**Work task:** In the records below, the line with "Meals will not" opens the range and the line with "All purchases are" closes it; print that range exactly and nothing else.

**Extracted records:**
*** Block opens ***
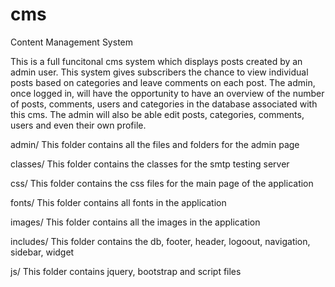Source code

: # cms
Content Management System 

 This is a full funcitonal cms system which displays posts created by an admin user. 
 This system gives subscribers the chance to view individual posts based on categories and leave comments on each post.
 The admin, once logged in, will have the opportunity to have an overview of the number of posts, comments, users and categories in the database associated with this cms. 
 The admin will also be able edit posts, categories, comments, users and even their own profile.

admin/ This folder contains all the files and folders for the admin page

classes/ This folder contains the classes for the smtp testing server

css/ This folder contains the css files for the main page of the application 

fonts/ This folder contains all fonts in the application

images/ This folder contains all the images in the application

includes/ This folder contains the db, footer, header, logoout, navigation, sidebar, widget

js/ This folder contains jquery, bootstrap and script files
*** Block closes ***
*** Block opens ***
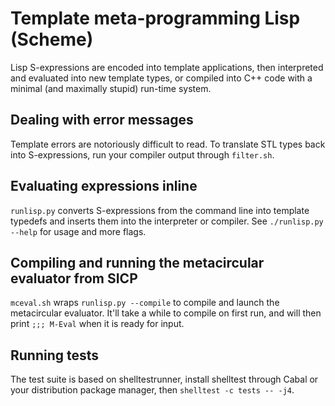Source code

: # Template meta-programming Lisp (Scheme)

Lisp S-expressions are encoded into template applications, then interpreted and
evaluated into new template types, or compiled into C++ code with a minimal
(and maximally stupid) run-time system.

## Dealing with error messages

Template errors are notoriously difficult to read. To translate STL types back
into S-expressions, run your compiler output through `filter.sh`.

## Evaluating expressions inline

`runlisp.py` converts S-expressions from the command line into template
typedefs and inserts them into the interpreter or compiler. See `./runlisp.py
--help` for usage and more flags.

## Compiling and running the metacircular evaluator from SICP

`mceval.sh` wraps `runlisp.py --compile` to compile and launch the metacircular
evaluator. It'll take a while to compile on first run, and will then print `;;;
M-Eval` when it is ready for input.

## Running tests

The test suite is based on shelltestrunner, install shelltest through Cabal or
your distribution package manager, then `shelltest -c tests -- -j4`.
*** Block closes ***
*** Block opens ***
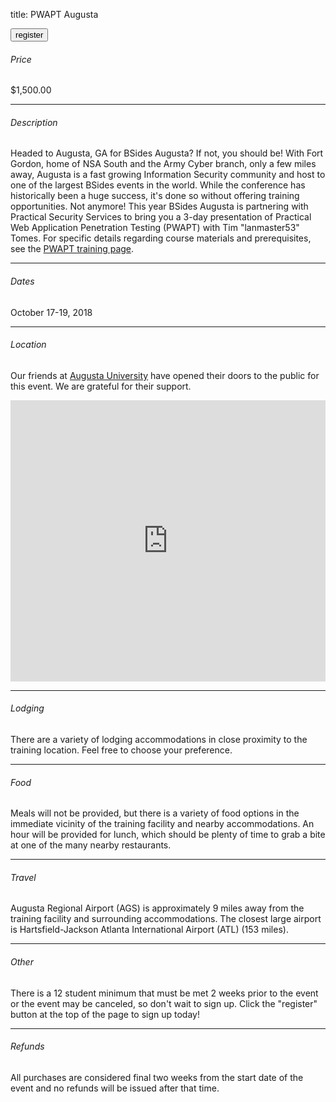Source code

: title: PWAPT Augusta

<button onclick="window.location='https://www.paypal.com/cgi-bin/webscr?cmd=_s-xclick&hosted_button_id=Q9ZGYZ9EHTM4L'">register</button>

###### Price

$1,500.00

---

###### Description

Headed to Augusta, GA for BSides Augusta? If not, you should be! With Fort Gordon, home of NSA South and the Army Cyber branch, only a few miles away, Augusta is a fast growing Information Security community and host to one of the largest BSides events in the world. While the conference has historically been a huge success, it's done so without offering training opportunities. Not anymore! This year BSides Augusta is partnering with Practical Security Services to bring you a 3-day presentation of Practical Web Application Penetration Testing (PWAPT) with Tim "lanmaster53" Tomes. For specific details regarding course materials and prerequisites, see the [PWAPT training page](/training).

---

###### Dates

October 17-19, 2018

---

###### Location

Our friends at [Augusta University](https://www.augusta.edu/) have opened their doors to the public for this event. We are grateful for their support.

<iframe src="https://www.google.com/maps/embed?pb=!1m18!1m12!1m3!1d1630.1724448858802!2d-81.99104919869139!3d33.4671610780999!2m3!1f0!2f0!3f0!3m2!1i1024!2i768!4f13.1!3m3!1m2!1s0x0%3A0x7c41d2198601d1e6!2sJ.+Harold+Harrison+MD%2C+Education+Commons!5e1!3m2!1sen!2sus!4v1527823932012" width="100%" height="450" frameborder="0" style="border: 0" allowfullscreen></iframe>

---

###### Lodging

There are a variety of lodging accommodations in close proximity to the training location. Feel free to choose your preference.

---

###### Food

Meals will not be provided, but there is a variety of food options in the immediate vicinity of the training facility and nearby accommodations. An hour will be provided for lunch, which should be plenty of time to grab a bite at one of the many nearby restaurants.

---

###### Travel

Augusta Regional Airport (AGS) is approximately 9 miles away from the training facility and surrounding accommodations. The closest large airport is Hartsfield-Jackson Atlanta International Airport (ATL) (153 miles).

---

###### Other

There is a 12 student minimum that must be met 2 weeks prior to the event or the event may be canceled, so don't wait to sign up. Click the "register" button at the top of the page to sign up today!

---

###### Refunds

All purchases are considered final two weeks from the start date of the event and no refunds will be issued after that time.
*** Block closes ***
**Written reply:**
Meals will not be provided, but there is a variety of food options in the immediate vicinity of the training facility and nearby accommodations. An hour will be provided for lunch, which should be plenty of time to grab a bite at one of the many nearby restaurants.

---

###### Travel

Augusta Regional Airport (AGS) is approximately 9 miles away from the training facility and surrounding accommodations. The closest large airport is Hartsfield-Jackson Atlanta International Airport (ATL) (153 miles).

---

###### Other

There is a 12 student minimum that must be met 2 weeks prior to the event or the event may be canceled, so don't wait to sign up. Click the "register" button at the top of the page to sign up today!

---

###### Refunds

All purchases are considered final two weeks from the start date of the event and no refunds will be issued after that time.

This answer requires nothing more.